オブジェを構成する鏡一つひとつが、投影される光線の軌跡を反射し細胞のごとく蠢いているように感じたり、また空間に反射している、時おり無数に集合して強い光を放つ光線が、なにか人智をこえた精霊のがそこにいるかのような印象を与えたり、無機/有機の境界線を越える体験を鑑賞者に与えてくれる。

■「メディアアート体験」を提供する場として、ハイレベルな展示会

メディアアーティストの草分けであるジェフリー・ショーによれば、メディアアートとは、鑑賞者とアートそれ自体の間にある四次元空間に形を与え、それによって、鑑賞者の知覚や感覚を刺激し、覚醒させることができるものであるとされる。

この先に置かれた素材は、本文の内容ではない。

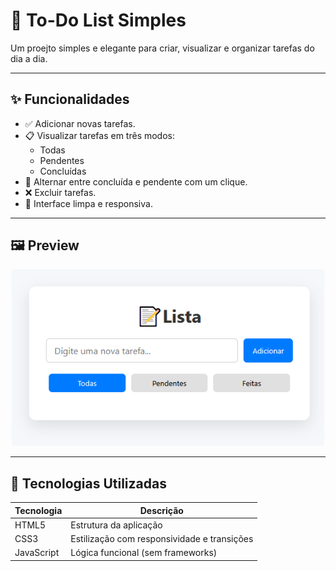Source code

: # 📝 To-Do List Simples

Um proejto simples e elegante para criar, visualizar e organizar tarefas do dia a dia.

---

## ✨ Funcionalidades

- ✅ Adicionar novas tarefas.
- 📋 Visualizar tarefas em três modos:
  - Todas
  - Pendentes
  - Concluídas
- 🔁 Alternar entre concluída e pendente com um clique.
- ❌ Excluir tarefas.
- 🎨 Interface limpa e responsiva.
  
---

## 🖼️ Preview

<p align="center">
  <img src="Screenshot_1.png" alt="Preview" width="500" />
</p>

---

## 🚀 Tecnologias Utilizadas

| Tecnologia | Descrição |
|------------|-----------|
| HTML5      | Estrutura da aplicação |
| CSS3       | Estilização com responsividade e transições |
| JavaScript | Lógica funcional (sem frameworks) |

つまり、メディアアートにとってもっとも重要なファクターは、アートそのものと鑑賞者が同じ空間に存在し、鑑賞者自身がそれを五感をフルに使って「体験」するということである。今回の「TodaysArt」は、「メディアアート体験」を提供する場として、そのバランスのとれたキュレーション能力や会場の構成など、非常にハイレベルな展示会であったと言える。入場料も格段にリーズナブルで、「敷居が高く、とっつきづらい」と評されることの多い日本の芸術シーンの常識を覆そうという心意気が見受けられた。2014年のプレイベントを皮切りに、日本では今年が初めての開催ではあるが、来年以降も引き続き開催されることが期待される。